Projects / Etch


Etch is a tool for system configuration management. It manages the configuration files of the operating system and core applications. It is easy for a professional system administrator to start using, yet is scalable to large and complex environments.


Recent releases

  •  30 Apr 2012 02:39

    Release Notes: The server was upgraded to Rails 3. The search functionality in the server now uses ransack. Unicode encoding in the client under Ruby 1.9 and interactive mode in the client were fixed.

    •  19 Mar 2012 13:36

      Release Notes: This release is now compatible with Ruby 1.9. The nokogiri XML parser is now the default parser used by the server.

      •  12 Apr 2011 07:17

        Release Notes: This release added support for the Nokogiri XML library in addition libxml and rexml. The server now uses Ruby on Rails 2.3.11 to keep up with the latest security patches.

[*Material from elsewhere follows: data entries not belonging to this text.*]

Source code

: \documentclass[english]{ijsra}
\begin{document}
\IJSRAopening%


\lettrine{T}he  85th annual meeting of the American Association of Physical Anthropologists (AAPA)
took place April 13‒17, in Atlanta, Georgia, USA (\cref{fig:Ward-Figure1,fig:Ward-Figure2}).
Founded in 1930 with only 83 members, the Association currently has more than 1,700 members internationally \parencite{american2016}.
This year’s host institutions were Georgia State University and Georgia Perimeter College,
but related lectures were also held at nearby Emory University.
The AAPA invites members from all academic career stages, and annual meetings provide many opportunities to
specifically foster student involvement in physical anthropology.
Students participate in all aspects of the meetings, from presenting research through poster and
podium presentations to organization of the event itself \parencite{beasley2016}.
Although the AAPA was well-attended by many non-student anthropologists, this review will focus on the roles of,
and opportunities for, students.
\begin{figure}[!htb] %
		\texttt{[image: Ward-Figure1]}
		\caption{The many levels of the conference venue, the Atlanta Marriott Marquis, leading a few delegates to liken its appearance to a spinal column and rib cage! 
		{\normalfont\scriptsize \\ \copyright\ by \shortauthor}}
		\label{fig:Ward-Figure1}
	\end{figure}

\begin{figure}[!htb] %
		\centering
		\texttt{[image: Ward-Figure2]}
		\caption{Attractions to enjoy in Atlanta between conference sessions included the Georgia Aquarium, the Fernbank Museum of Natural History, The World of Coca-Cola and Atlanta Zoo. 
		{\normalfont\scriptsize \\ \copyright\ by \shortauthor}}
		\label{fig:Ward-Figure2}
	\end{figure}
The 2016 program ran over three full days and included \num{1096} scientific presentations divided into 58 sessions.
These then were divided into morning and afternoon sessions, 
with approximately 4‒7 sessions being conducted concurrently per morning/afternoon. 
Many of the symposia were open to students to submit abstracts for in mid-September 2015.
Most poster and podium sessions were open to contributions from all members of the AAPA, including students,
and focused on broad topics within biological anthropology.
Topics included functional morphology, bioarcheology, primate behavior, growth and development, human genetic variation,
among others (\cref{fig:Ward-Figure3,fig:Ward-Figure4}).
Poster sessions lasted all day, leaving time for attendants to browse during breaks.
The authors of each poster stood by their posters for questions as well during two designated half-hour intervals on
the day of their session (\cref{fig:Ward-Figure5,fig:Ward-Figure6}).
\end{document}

        •  18 Jan 2011 00:37

          Release Notes: This release added support for a detailed_results setting in the client config file, allowing users to log detailed results to a local file in addition to or instead of sending them to the server. A --list-files option was added to the client.

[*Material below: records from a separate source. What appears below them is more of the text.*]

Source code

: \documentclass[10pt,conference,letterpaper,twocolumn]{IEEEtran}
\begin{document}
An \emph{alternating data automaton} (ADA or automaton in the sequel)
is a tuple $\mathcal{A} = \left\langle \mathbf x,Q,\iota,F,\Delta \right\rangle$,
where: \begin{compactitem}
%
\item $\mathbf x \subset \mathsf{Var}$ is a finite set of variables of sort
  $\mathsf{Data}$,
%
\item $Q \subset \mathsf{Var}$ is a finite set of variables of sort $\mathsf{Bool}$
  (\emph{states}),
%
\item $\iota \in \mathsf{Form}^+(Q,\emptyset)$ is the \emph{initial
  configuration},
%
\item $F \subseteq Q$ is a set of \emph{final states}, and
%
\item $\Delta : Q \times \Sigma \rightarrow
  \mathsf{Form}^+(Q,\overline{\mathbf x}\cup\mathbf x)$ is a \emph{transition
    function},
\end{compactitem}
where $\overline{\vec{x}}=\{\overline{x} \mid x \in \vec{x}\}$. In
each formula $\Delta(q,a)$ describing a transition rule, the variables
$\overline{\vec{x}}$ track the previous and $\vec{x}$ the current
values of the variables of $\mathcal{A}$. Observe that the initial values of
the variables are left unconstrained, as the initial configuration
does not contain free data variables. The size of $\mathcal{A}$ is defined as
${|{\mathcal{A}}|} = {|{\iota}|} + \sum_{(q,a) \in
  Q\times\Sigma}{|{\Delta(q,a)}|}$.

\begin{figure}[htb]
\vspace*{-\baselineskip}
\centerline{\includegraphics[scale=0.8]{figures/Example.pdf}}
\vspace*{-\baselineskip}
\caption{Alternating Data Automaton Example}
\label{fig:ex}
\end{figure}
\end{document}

          •  22 Dec 2010 20:39

            Release Notes: The primary change in this release is the addition of support for an /etc/etch.conf config file to the client, allowing users to configure a number of parameters that were previously either hard-coded or only configurable via command line options.

            Recent comments

            10 Nov 2008 01:07 jheiss

            Re: pity

            > It went from I would think about using

            > it to I wouldn't. Ruby? RoR? What bad

            > choices you have made.

            I know sysadmins tend to avoid shiny and new (generally for good reason), but neither Ruby nor Rails is particularly new at this point and Ruby at least has good potential for system administration tools. Perl was my language of choice for 15 years. Ruby shares a lot of syntax with Perl, but has a functional object-oriented programming model. I'm tired of waiting for Perl 6. :) The tradeoff is that the library of 3rd-party Ruby libraries is nowhere near as well-developed as CPAN. Having ported around 5000 lines of Perl to Ruby I find that the resulting code is generally shorter and easier to read, except where you run into a shortcoming or lack of a 3rd-party library.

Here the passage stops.